(Saved entries)
-- Opening Marker --
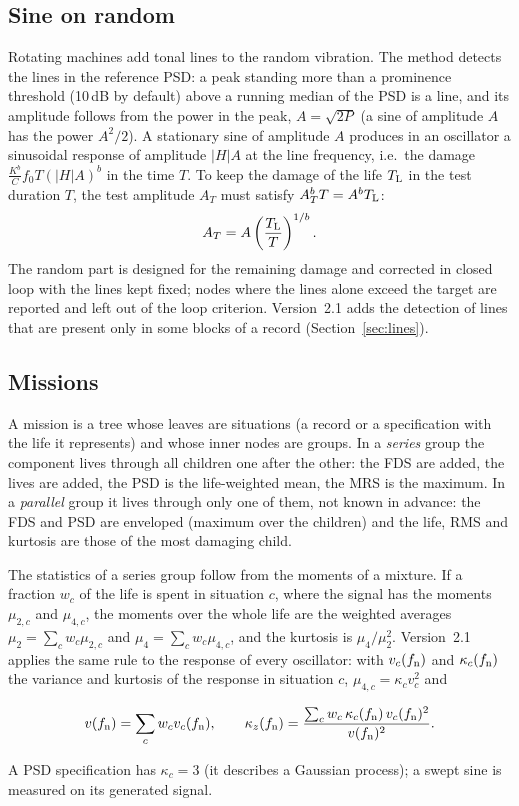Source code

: \subsection{Sine on random}\label{sec:sor2}

Rotating machines add tonal lines to the random vibration. The method  detects the lines
in the reference PSD: a peak standing more than a prominence threshold (10\,dB by default) above a
running median of the PSD is a line, and its amplitude follows from the power in the peak,
$A = \sqrt{2P}$ (a sine of amplitude $A$ has the power $A^2/2$). A stationary sine of amplitude $A$
produces in an oscillator a sinusoidal response of amplitude $|H|A$ at the line frequency, i.e.\
the damage $\frac{K^b}{C}f_0 T(|H|A)^b$ in the time $T$. To keep the damage of the life $\Tl$ in the
test duration $T$, the test amplitude $A_T$ must satisfy $A_T^bT = A^b\Tl$:
\begin{equation}\label{eq:sorgain}
  A_T = A\left(\frac{\Tl}{T}\right)^{1/b}.
\end{equation}
The random part is designed for the remaining damage and corrected in closed loop with the lines kept
fixed; nodes where the lines alone exceed the target are reported and left out of the loop criterion.
Version~2.1 adds the detection of lines that are present only in some blocks of a record
(Section~\ref{sec:lines}).

\subsection{Missions}\label{sec:missions}

A mission is a tree whose leaves are situations (a record or a specification with the life it
represents) and whose inner nodes are groups. In a \emph{series} group the component lives through
all children one after the other: the FDS are added, the lives are added, the PSD is the
life-weighted mean, the MRS is the maximum. In a \emph{parallel} group it lives through only one of
them, not known in advance: the FDS and PSD are enveloped (maximum over the children) and the life,
RMS and kurtosis are those of the most damaging child.

The statistics of a series group follow from the moments of a mixture. If a fraction $w_c$ of the
life is spent in situation $c$, where the signal has the moments $\mu_{2,c}$ and $\mu_{4,c}$, the
moments over the whole life are the weighted averages $\mu_2 = \sum_cw_c\mu_{2,c}$ and $\mu_4 =
\sum_cw_c\mu_{4,c}$, and the kurtosis is $\mu_4/\mu_2^2$. Version~2.1 applies the same rule to the
response of every oscillator: with $v_c(\fn)$ and $\kappa_c(\fn)$ the variance and kurtosis of the
response in situation $c$, $\mu_{4,c} = \kappa_cv_c^2$ and
\begin{result}
\begin{equation}\label{eq:kzmix}
  v(\fn) = \sum_c w_c v_c(\fn),\qquad
  \kappa_z(\fn) = \frac{\sum_c w_c\,\kappa_c(\fn)\,v_c(\fn)^2}{v(\fn)^2}.
\end{equation}
\end{result}
A PSD specification has $\kappa_c = 3$ (it describes a Gaussian process); a swept sine is measured on
its generated signal.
-- Closing Marker --
● What is needed
Go through the records and repeat each one exactly, skipping anything that is a picture.

● Solution to this exercise
Source code

: \subsection{Sine on random}\label{sec:sor2}

Rotating machines add tonal lines to the random vibration. The method  detects the lines
in the reference PSD: a peak standing more than a prominence threshold (10\,dB by default) above a
running median of the PSD is a line, and its amplitude follows from the power in the peak,
$A = \sqrt{2P}$ (a sine of amplitude $A$ has the power $A^2/2$). A stationary sine of amplitude $A$
produces in an oscillator a sinusoidal response of amplitude $|H|A$ at the line frequency, i.e.\
the damage $\frac{K^b}{C}f_0 T(|H|A)^b$ in the time $T$. To keep the damage of the life $\Tl$ in the
test duration $T$, the test amplitude $A_T$ must satisfy $A_T^bT = A^b\Tl$:
\begin{equation}\label{eq:sorgain}
  A_T = A\left(\frac{\Tl}{T}\right)^{1/b}.
\end{equation}
The random part is designed for the remaining damage and corrected in closed loop with the lines kept
fixed; nodes where the lines alone exceed the target are reported and left out of the loop criterion.
Version~2.1 adds the detection of lines that are present only in some blocks of a record
(Section~\ref{sec:lines}).

\subsection{Missions}\label{sec:missions}

A mission is a tree whose leaves are situations (a record or a specification with the life it
represents) and whose inner nodes are groups. In a \emph{series} group the component lives through
all children one after the other: the FDS are added, the lives are added, the PSD is the
life-weighted mean, the MRS is the maximum. In a \emph{parallel} group it lives through only one of
them, not known in advance: the FDS and PSD are enveloped (maximum over the children) and the life,
RMS and kurtosis are those of the most damaging child.

The statistics of a series group follow from the moments of a mixture. If a fraction $w_c$ of the
life is spent in situation $c$, where the signal has the moments $\mu_{2,c}$ and $\mu_{4,c}$, the
moments over the whole life are the weighted averages $\mu_2 = \sum_cw_c\mu_{2,c}$ and $\mu_4 =
\sum_cw_c\mu_{4,c}$, and the kurtosis is $\mu_4/\mu_2^2$. Version~2.1 applies the same rule to the
response of every oscillator: with $v_c(\fn)$ and $\kappa_c(\fn)$ the variance and kurtosis of the
response in situation $c$, $\mu_{4,c} = \kappa_cv_c^2$ and
\begin{result}
\begin{equation}\label{eq:kzmix}
  v(\fn) = \sum_c w_c v_c(\fn),\qquad
  \kappa_z(\fn) = \frac{\sum_c w_c\,\kappa_c(\fn)\,v_c(\fn)^2}{v(\fn)^2}.
\end{equation}
\end{result}
A PSD specification has $\kappa_c = 3$ (it describes a Gaussian process); a swept sine is measured on
its generated signal.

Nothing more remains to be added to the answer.